Cette technique forestière, consistant à déplacer ainsi des grumes en terrain difficile dans une forêt, intervient peu. Elle présente une alternative digne d’intérêt sur ces types de sols puisque les tracteurs forestiers y montrent des limites certaines. De plus la traction animale ne produit pas les dégradations de la machine : production d’ornières, destruction des racines des arbres et blocage des microsources.
Cette opération s’effectue sous les regards passionnés de Charlène David, de l’Orée de Bercé-Belinois, et Cédric Belliot, technicien CNPF Bretagne-Pays de la Loire, ainsi que d’une cinquantaine de personnes venues admirer l’opération. Parmi celles-ci, des exploitants et propriétaires forestiers, représentants d’associations écologistes, éleveurs de chevaux…>
Plus tard, le curé d’Écommoy, Hubert de Richemont, vient bénir les cinq chênes destinés à la restauration de Notre-Dame.
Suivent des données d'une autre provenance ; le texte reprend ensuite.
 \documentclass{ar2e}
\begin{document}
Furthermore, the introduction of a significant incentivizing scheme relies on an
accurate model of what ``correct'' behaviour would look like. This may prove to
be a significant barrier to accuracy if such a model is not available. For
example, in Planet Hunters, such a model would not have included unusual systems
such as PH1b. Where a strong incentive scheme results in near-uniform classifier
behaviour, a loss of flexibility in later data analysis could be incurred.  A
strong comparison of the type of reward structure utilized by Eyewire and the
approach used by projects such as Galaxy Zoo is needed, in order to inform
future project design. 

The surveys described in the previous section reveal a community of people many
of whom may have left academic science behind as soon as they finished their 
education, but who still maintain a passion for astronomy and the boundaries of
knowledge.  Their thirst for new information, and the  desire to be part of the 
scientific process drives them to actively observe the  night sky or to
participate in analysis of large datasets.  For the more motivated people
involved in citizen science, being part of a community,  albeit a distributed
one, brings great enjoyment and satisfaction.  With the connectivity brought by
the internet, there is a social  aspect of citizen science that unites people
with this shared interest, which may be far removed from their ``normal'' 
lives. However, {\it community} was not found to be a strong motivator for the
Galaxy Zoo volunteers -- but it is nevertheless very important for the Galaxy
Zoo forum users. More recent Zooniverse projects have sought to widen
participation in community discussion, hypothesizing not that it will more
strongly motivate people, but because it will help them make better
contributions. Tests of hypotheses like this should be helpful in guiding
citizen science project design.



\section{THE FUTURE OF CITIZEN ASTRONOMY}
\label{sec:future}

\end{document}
Départ des chênes pour la scierie Perrault
Par la suite, les cinq chênes gagnent la scierie Perrault Frères, en Maine-et-Loire où ils sont transformés en poutres destinées à la charpente. Les employés de l’entreprise œuvrent gratuitement à l’instar d’Anne et Lionel ainsi que tous les propriétaires qui ont fourni des chênes.
Alors, le 7 décembre 2024, officiellement, Notre-Dame retrouve tout son intérêt cultuel et historique.